Resolução: o limite de cobre é 100 m. Para 120 m é necessário mudar de meio de transmissão, por exemplo levar fibra ótica multimodo até um pequeno armário intermédio próximo do posto, e daí um troço curto de cobre (dentro dos 100 m) até à tomada final.
2. Depois de crimpar uma ficha RJ45, o testador acusa falha no par 3-6. Qual é a causa mais provável?
Resolução: os fios verde e branco/laranja (posições 3 e 6) foram trocados durante a ordenação pela sequência T568A/T568B, o erro de crimpagem mais comum. Corta-se a ficha, reordenam-se os fios corretamente e volta a cravar-se.

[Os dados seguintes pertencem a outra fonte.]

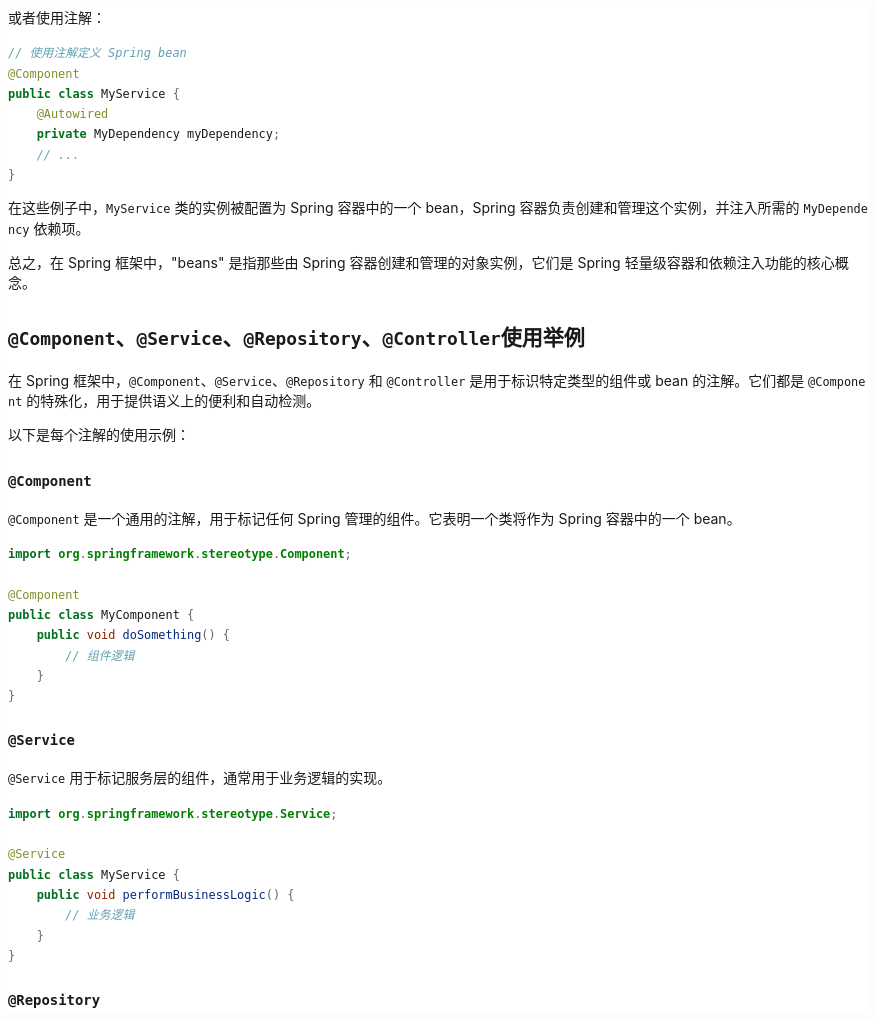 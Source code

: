 或者使用注解：

```java
// 使用注解定义 Spring bean
@Component
public class MyService {
    @Autowired
    private MyDependency myDependency;
    // ...
}
```

在这些例子中，`MyService` 类的实例被配置为 Spring 容器中的一个 bean，Spring 容器负责创建和管理这个实例，并注入所需的 `MyDependency` 依赖项。

总之，在 Spring 框架中，"beans" 是指那些由 Spring 容器创建和管理的对象实例，它们是 Spring 轻量级容器和依赖注入功能的核心概念。

## `@Component`、`@Service`、`@Repository`、`@Controller`使用举例

在 Spring 框架中，`@Component`、`@Service`、`@Repository` 和 `@Controller` 是用于标识特定类型的组件或 bean 的注解。它们都是 `@Component` 的特殊化，用于提供语义上的便利和自动检测。

以下是每个注解的使用示例：

### `@Component`

`@Component` 是一个通用的注解，用于标记任何 Spring 管理的组件。它表明一个类将作为 Spring 容器中的一个 bean。

```java
import org.springframework.stereotype.Component;

@Component
public class MyComponent {
    public void doSomething() {
        // 组件逻辑
    }
}
```

### `@Service`

`@Service` 用于标记服务层的组件，通常用于业务逻辑的实现。

```java
import org.springframework.stereotype.Service;

@Service
public class MyService {
    public void performBusinessLogic() {
        // 业务逻辑
    }
}
```

### `@Repository`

3. Um técnico instala STP num armazém industrial mas não liga a blindagem à terra em nenhuma das pontas. O que acontece e como se corrige?

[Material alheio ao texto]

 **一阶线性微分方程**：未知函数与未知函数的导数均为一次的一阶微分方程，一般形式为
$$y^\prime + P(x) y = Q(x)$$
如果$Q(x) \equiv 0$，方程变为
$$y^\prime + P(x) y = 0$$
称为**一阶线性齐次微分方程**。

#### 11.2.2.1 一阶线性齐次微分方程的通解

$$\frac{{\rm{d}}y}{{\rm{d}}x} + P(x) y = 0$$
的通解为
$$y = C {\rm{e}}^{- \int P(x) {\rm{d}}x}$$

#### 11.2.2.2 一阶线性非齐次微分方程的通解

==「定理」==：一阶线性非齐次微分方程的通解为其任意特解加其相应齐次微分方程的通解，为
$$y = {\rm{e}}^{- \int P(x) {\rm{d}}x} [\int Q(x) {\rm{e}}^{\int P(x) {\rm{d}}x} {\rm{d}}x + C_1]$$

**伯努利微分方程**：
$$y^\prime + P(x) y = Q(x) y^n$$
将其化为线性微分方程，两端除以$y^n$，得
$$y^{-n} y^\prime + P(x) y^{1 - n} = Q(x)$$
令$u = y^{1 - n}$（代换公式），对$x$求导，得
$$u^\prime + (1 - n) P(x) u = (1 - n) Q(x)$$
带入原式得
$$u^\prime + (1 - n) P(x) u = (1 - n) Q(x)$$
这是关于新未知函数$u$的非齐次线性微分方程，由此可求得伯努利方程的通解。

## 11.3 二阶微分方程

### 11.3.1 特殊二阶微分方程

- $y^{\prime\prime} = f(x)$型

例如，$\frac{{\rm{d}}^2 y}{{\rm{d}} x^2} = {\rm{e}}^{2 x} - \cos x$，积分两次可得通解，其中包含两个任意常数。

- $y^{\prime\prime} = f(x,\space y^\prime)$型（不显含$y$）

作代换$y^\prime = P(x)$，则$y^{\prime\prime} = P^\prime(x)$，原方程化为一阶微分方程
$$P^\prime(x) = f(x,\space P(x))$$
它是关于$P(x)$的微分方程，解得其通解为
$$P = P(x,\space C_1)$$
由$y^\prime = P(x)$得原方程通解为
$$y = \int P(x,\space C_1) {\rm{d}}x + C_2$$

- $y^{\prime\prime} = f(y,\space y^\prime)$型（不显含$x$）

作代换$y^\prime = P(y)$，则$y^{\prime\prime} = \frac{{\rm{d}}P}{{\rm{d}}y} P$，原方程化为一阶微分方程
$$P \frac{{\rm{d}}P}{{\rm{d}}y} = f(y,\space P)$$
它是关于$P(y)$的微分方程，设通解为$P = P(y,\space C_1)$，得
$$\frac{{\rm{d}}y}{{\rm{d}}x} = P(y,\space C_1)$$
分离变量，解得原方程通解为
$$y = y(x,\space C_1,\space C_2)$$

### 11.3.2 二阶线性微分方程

Resolução: sem ligação à terra, a blindagem não escoa a interferência captada e pode até funcionar como antena, piorando o ruído face a um UTP normal. Corrige-se ligando a blindagem à terra em, pelo menos, uma das pontas (idealmente segundo a especificação do fabricante).
4. Um cabo UTP Cat6 passa, ao longo de 8 metros, colado a um cabo de alimentação de 230V. Que problema é esperado e como se resolve?
Resolução: espera-se interferência eletromagnética (EMI), degradando o sinal de dados. Resolve-se separando os dois cabos com a distância mínima recomendada pela norma, ou, se não for possível, substituindo o troço por cabo STP bem aterrado ou por fibra ótica.
5. Uma fusão de fibra ótica indica uma perda de inserção de 0,8 dB, acima do aceitável. Qual o procedimento?
Resolução: o valor está muito acima do esperado (inferior a 0,1 dB numa boa fusão). Corta-se a junção, limpa-se novamente cada ponta com álcool isopropílico e pano sem fiapos, cliva-se de novo com o clivador de precisão e repete-se a fusão, verificando a perda estimada antes de proteger com a manga termorretrátil.
6. É preciso escolher entre fibra monomodo e multimodo para ligar dois bastidores no mesmo edifício, a 60 metros de distância. Qual a escolha mais racional e porquê?
Resolução: multimodo. A distância (60 m) está muito abaixo do limite prático da multimodo (até cerca de 2 km) e esta é mais barata, dispensando o laser exigido pela monomodo, que só se justifica em ligações de longa distância.